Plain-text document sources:
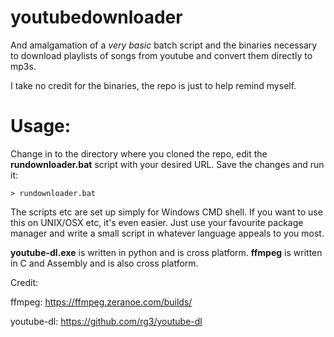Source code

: # youtubedownloader

And amalgamation of a *very basic* batch script and the binaries necessary to download playlists of songs from youtube and convert them directly to mp3s.

I take no credit for the binaries, the repo is just to help remind myself.

# Usage:

Change in to the directory where you cloned the repo, edit the **rundownloader.bat** script with your desired URL. Save the changes and run it:

`> rundownloader.bat`


The scripts etc are set up simply for Windows CMD shell. If you want to use this on UNIX/OSX etc, it's even easier. Just use your favourite package manager and write a small script in whatever language appeals to you most.

**youtube-dl.exe** is written in python and is cross platform.
**ffmpeg** is written in C and Assembly and is also cross platform.


Credit:

ffmpeg:
https://ffmpeg.zeranoe.com/builds/

youtube-dl:
https://github.com/rg3/youtube-dl
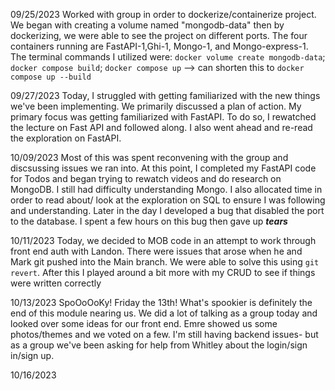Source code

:09/25/2023
Worked with group in order to dockerize/containerize project. We began with creating a volume named "mongodb-data" then by dockerizing, we were able to see the project on different ports. The four containers running are FastAPI-1,Ghi-1, Mongo-1, and Mongo-express-1. The terminal commands I utilized were: `docker volume create mongodb-data`; `docker compose build`; `docker compose up` --> can shorten this to `docker compose up --build`

09/27/2023
Today, I struggled with getting familiarized with the new things we've been implementing. We primarily discussed a plan of action. My primary focus was getting familiarized with FastAPI. To do so, I rewatched the lecture on Fast API and followed along. I also went ahead and re-read the exploration on FastAPI.

10/09/2023
Most of this was spent reconvening with the group and discsussing issues we ran into. At this point, I completed my FastAPI code for Todos and began trying to rewatch videos and do research on MongoDB. I still had difficulty understanding Mongo. I also allocated time in order to read about/ look at the exploration on SQL to ensure I was following and understanding. Later in the day I developed a bug that disabled the port to the database. I spent a few hours on this bug then gave up **_tears_**

10/11/2023
Today, we decided to MOB code in an attempt to work through front end auth with Landon. There were issues that arose when he and Mark git pushed into the Main branch. We were able to solve this using `git revert`. After this I played around a bit more with my CRUD to see if things were written correctly

10/13/2023
SpoOoOoKy! Friday the 13th! What's spookier is definitely the end of this module nearing us. We did a lot of talking as a group today and looked over some ideas for our front end. Emre showed us some photos/themes and we voted on a few. I'm still having backend issues- but as a group we've been asking for help from Whitley about the login/sign in/sign up.

10/16/2023

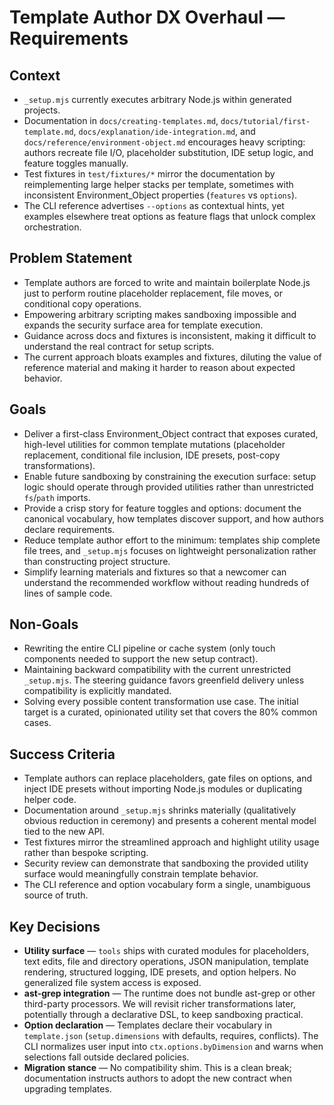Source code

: # Template Author DX Overhaul — Requirements

## Context
- `_setup.mjs` currently executes arbitrary Node.js within generated projects.
- Documentation in `docs/creating-templates.md`, `docs/tutorial/first-template.md`, `docs/explanation/ide-integration.md`, and `docs/reference/environment-object.md` encourages heavy scripting: authors recreate file I/O, placeholder substitution, IDE setup logic, and feature toggles manually.
- Test fixtures in `test/fixtures/*` mirror the documentation by reimplementing large helper stacks per template, sometimes with inconsistent Environment_Object properties (`features` vs `options`).
- The CLI reference advertises `--options` as contextual hints, yet examples elsewhere treat options as feature flags that unlock complex orchestration.

## Problem Statement
- Template authors are forced to write and maintain boilerplate Node.js just to perform routine placeholder replacement, file moves, or conditional copy operations.
- Empowering arbitrary scripting makes sandboxing impossible and expands the security surface area for template execution.
- Guidance across docs and fixtures is inconsistent, making it difficult to understand the real contract for setup scripts.
- The current approach bloats examples and fixtures, diluting the value of reference material and making it harder to reason about expected behavior.

## Goals
- Deliver a first-class Environment_Object contract that exposes curated, high-level utilities for common template mutations (placeholder replacement, conditional file inclusion, IDE presets, post-copy transformations).
- Enable future sandboxing by constraining the execution surface: setup logic should operate through provided utilities rather than unrestricted `fs`/`path` imports.
- Provide a crisp story for feature toggles and options: document the canonical vocabulary, how templates discover support, and how authors declare requirements.
- Reduce template author effort to the minimum: templates ship complete file trees, and `_setup.mjs` focuses on lightweight personalization rather than constructing project structure.
- Simplify learning materials and fixtures so that a newcomer can understand the recommended workflow without reading hundreds of lines of sample code.

## Non-Goals
- Rewriting the entire CLI pipeline or cache system (only touch components needed to support the new setup contract).
- Maintaining backward compatibility with the current unrestricted `_setup.mjs`. The steering guidance favors greenfield delivery unless compatibility is explicitly mandated.
- Solving every possible content transformation use case. The initial target is a curated, opinionated utility set that covers the 80% common cases.

## Success Criteria
- Template authors can replace placeholders, gate files on options, and inject IDE presets without importing Node.js modules or duplicating helper code.
- Documentation around `_setup.mjs` shrinks materially (qualitatively obvious reduction in ceremony) and presents a coherent mental model tied to the new API.
- Test fixtures mirror the streamlined approach and highlight utility usage rather than bespoke scripting.
- Security review can demonstrate that sandboxing the provided utility surface would meaningfully constrain template behavior.
- The CLI reference and option vocabulary form a single, unambiguous source of truth.

## Key Decisions
- **Utility surface** — `tools` ships with curated modules for placeholders, text edits, file and directory operations, JSON manipulation, template rendering, structured logging, IDE presets, and option helpers. No generalized file system access is exposed.
- **ast-grep integration** — The runtime does not bundle ast-grep or other third-party processors. We will revisit richer transformations later, potentially through a declarative DSL, to keep sandboxing practical.
- **Option declaration** — Templates declare their vocabulary in `template.json` (`setup.dimensions` with defaults, requires, conflicts). The CLI normalizes user input into `ctx.options.byDimension` and warns when selections fall outside declared policies.
- **Migration stance** — No compatibility shim. This is a clean break; documentation instructs authors to adopt the new contract when upgrading templates.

_WORK ORDER_: Retype all the data exactly. Omit pictures.

_ANSWER SECTION_:
Source code

: # youtubedownloader

And amalgamation of a *very basic* batch script and the binaries necessary to download playlists of songs from youtube and convert them directly to mp3s.

I take no credit for the binaries, the repo is just to help remind myself.

# Usage:

Change in to the directory where you cloned the repo, edit the **rundownloader.bat** script with your desired URL. Save the changes and run it:

`> rundownloader.bat`


The scripts etc are set up simply for Windows CMD shell. If you want to use this on UNIX/OSX etc, it's even easier. Just use your favourite package manager and write a small script in whatever language appeals to you most.

**youtube-dl.exe** is written in python and is cross platform.
**ffmpeg** is written in C and Assembly and is also cross platform.


Credit:

ffmpeg:
https://ffmpeg.zeranoe.com/builds/

youtube-dl:
https://github.com/rg3/youtube-dl
Source code

:09/25/2023
Worked with group in order to dockerize/containerize project. We began with creating a volume named "mongodb-data" then by dockerizing, we were able to see the project on different ports. The four containers running are FastAPI-1,Ghi-1, Mongo-1, and Mongo-express-1. The terminal commands I utilized were: `docker volume create mongodb-data`; `docker compose build`; `docker compose up` --> can shorten this to `docker compose up --build`

09/27/2023
Today, I struggled with getting familiarized with the new things we've been implementing. We primarily discussed a plan of action. My primary focus was getting familiarized with FastAPI. To do so, I rewatched the lecture on Fast API and followed along. I also went ahead and re-read the exploration on FastAPI.

10/09/2023
Most of this was spent reconvening with the group and discsussing issues we ran into. At this point, I completed my FastAPI code for Todos and began trying to rewatch videos and do research on MongoDB. I still had difficulty understanding Mongo. I also allocated time in order to read about/ look at the exploration on SQL to ensure I was following and understanding. Later in the day I developed a bug that disabled the port to the database. I spent a few hours on this bug then gave up **_tears_**

10/11/2023
Today, we decided to MOB code in an attempt to work through front end auth with Landon. There were issues that arose when he and Mark git pushed into the Main branch. We were able to solve this using `git revert`. After this I played around a bit more with my CRUD to see if things were written correctly

10/13/2023
SpoOoOoKy! Friday the 13th! What's spookier is definitely the end of this module nearing us. We did a lot of talking as a group today and looked over some ideas for our front end. Emre showed us some photos/themes and we voted on a few. I'm still having backend issues- but as a group we've been asking for help from Whitley about the login/sign in/sign up.

10/16/2023

Source code

: # Template Author DX Overhaul — Requirements

## Context
- `_setup.mjs` currently executes arbitrary Node.js within generated projects.
- Documentation in `docs/creating-templates.md`, `docs/tutorial/first-template.md`, `docs/explanation/ide-integration.md`, and `docs/reference/environment-object.md` encourages heavy scripting: authors recreate file I/O, placeholder substitution, IDE setup logic, and feature toggles manually.
- Test fixtures in `test/fixtures/*` mirror the documentation by reimplementing large helper stacks per template, sometimes with inconsistent Environment_Object properties (`features` vs `options`).
- The CLI reference advertises `--options` as contextual hints, yet examples elsewhere treat options as feature flags that unlock complex orchestration.

## Problem Statement
- Template authors are forced to write and maintain boilerplate Node.js just to perform routine placeholder replacement, file moves, or conditional copy operations.
- Empowering arbitrary scripting makes sandboxing impossible and expands the security surface area for template execution.
- Guidance across docs and fixtures is inconsistent, making it difficult to understand the real contract for setup scripts.
- The current approach bloats examples and fixtures, diluting the value of reference material and making it harder to reason about expected behavior.

## Goals
- Deliver a first-class Environment_Object contract that exposes curated, high-level utilities for common template mutations (placeholder replacement, conditional file inclusion, IDE presets, post-copy transformations).
- Enable future sandboxing by constraining the execution surface: setup logic should operate through provided utilities rather than unrestricted `fs`/`path` imports.
- Provide a crisp story for feature toggles and options: document the canonical vocabulary, how templates discover support, and how authors declare requirements.
- Reduce template author effort to the minimum: templates ship complete file trees, and `_setup.mjs` focuses on lightweight personalization rather than constructing project structure.
- Simplify learning materials and fixtures so that a newcomer can understand the recommended workflow without reading hundreds of lines of sample code.

## Non-Goals
- Rewriting the entire CLI pipeline or cache system (only touch components needed to support the new setup contract).
- Maintaining backward compatibility with the current unrestricted `_setup.mjs`. The steering guidance favors greenfield delivery unless compatibility is explicitly mandated.
- Solving every possible content transformation use case. The initial target is a curated, opinionated utility set that covers the 80% common cases.

## Success Criteria
- Template authors can replace placeholders, gate files on options, and inject IDE presets without importing Node.js modules or duplicating helper code.
- Documentation around `_setup.mjs` shrinks materially (qualitatively obvious reduction in ceremony) and presents a coherent mental model tied to the new API.
- Test fixtures mirror the streamlined approach and highlight utility usage rather than bespoke scripting.
- Security review can demonstrate that sandboxing the provided utility surface would meaningfully constrain template behavior.
- The CLI reference and option vocabulary form a single, unambiguous source of truth.

## Key Decisions
- **Utility surface** — `tools` ships with curated modules for placeholders, text edits, file and directory operations, JSON manipulation, template rendering, structured logging, IDE presets, and option helpers. No generalized file system access is exposed.
- **ast-grep integration** — The runtime does not bundle ast-grep or other third-party processors. We will revisit richer transformations later, potentially through a declarative DSL, to keep sandboxing practical.
- **Option declaration** — Templates declare their vocabulary in `template.json` (`setup.dimensions` with defaults, requires, conflicts). The CLI normalizes user input into `ctx.options.byDimension` and warns when selections fall outside declared policies.
- **Migration stance** — No compatibility shim. This is a clean break; documentation instructs authors to adopt the new contract when upgrading templates.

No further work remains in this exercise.